The Hemopurifier is also being tested for its ability to capture glycopathogen targets that initiate or enhance the progression of sepsis through a contract with the Defense Advanced Research Projects Agency (DARPA). Sepsis is a life-threatening illness triggered by an overwhelming infection of the bloodstream.
In cancer, the Hemopurifier has been discovered to capture tumor-derived exosomes underlying several forms of cancer. Tumor-derived exosomes have recently emerged to be a vital therapeutic target in cancer care. These microvesicular particles suppress the immune response in cancer patients through apoptosis of immune cells and their quantity in circulation correlates directly with disease progression. Beyond possessing immunosuppressive properties, tumor-derived exosomes facilitate tumor growth, metastasis, and the development of drug resistance. By addressing this unmet medical need, the Hemopurifier is positioned as an adjunct to improve established cancer treatment regimens.
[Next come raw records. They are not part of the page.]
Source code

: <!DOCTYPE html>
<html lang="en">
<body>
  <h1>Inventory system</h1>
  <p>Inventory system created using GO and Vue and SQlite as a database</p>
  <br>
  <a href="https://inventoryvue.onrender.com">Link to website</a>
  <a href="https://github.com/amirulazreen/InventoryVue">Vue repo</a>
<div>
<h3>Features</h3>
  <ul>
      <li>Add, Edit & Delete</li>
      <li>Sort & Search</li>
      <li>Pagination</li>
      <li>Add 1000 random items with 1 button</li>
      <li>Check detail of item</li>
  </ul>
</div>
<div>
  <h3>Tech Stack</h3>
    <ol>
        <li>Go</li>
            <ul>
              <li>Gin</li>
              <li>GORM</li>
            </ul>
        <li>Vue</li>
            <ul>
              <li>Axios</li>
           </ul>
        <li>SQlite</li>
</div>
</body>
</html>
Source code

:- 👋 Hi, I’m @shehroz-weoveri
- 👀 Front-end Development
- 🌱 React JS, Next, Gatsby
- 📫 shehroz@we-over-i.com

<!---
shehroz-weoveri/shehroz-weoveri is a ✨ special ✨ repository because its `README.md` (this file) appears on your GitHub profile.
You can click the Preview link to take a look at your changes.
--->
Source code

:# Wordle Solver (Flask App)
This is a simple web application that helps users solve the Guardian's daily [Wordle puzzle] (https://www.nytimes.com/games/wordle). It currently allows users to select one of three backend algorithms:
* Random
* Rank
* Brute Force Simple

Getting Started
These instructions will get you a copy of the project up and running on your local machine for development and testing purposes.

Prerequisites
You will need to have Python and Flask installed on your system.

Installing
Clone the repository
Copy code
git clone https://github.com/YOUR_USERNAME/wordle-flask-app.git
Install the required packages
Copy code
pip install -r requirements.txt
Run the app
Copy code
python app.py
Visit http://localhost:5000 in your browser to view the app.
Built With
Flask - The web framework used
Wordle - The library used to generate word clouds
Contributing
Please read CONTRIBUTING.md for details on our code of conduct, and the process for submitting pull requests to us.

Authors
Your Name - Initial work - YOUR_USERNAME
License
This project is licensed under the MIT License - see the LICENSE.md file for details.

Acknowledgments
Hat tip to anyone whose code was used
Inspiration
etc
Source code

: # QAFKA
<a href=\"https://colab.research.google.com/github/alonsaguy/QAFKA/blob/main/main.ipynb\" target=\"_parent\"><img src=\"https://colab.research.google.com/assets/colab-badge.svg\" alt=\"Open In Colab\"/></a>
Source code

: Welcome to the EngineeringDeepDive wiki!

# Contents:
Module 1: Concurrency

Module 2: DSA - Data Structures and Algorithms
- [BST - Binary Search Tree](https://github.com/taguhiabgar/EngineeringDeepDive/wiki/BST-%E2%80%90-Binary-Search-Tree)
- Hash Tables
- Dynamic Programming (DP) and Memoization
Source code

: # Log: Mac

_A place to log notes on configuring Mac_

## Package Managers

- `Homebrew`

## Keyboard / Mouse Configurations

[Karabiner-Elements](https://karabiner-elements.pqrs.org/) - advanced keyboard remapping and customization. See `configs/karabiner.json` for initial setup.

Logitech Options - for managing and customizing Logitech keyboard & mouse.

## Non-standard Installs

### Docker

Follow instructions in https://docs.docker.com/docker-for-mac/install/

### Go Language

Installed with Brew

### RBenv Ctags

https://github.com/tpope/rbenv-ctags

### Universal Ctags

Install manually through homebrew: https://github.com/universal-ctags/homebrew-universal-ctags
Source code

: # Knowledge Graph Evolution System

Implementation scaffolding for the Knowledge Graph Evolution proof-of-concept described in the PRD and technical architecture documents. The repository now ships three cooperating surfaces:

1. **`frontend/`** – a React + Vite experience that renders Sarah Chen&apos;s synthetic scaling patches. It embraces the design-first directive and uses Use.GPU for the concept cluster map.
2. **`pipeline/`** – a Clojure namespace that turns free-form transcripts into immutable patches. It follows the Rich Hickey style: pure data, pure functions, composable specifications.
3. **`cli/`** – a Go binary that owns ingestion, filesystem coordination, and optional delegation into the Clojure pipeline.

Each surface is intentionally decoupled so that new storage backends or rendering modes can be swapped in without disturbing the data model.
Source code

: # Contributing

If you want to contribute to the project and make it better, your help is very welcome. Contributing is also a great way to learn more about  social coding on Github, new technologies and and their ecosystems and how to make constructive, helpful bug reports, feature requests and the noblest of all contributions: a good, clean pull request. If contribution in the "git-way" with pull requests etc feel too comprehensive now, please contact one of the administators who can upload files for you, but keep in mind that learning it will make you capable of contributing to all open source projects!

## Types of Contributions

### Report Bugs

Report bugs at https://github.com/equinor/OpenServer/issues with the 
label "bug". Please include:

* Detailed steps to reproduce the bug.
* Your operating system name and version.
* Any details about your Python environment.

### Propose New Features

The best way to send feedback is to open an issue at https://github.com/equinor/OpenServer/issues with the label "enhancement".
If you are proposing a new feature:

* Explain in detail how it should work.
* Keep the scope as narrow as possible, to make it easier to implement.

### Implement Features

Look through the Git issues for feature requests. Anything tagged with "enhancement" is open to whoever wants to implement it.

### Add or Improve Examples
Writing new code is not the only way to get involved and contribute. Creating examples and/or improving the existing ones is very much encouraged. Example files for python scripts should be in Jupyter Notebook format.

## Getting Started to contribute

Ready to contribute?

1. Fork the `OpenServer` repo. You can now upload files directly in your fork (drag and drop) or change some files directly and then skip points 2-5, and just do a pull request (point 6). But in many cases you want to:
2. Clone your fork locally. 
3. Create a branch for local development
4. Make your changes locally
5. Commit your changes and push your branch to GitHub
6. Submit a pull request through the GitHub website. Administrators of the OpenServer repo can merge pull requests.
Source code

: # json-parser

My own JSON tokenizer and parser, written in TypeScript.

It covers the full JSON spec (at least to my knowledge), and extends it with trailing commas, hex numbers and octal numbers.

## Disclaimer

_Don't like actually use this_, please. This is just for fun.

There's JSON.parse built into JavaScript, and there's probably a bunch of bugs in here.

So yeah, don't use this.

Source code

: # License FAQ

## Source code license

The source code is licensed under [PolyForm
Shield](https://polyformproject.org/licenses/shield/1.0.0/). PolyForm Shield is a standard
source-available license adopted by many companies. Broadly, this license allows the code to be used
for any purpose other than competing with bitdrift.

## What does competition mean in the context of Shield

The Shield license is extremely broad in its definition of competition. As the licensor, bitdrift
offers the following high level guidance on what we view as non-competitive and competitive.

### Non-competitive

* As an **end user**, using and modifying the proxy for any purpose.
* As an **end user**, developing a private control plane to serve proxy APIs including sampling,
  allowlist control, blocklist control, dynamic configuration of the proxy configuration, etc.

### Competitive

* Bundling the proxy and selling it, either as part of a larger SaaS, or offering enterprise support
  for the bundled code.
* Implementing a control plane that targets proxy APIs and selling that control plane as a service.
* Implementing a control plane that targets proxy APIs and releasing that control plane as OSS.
In vitro studies to date have also documented that the Hemopurifier captures exosomes underlying lymphoma, melanoma, ovarian, and breast cancer.
In design, the Aethlon Hemopurifier consists of the affinity lectin Galanthus nivalis agglutinin (GNA) immobilized in the outer-capillary space of advanced plasma membrane technology. The design allows for extracorporeal therapeutic delivery to occur on standard CRRT and dialysis instruments already located in hospitals and clinics worldwide. The mechanism of the Hemopurifier to rapidly eliminate a broad-spectrum disease targets is based on GNA's ability to selectively bind unique high mannose signatures that are abundant on the surface of cancer-secreted exosomes and glycoproteins that reside on the outer membrane of infectious viral pathogens.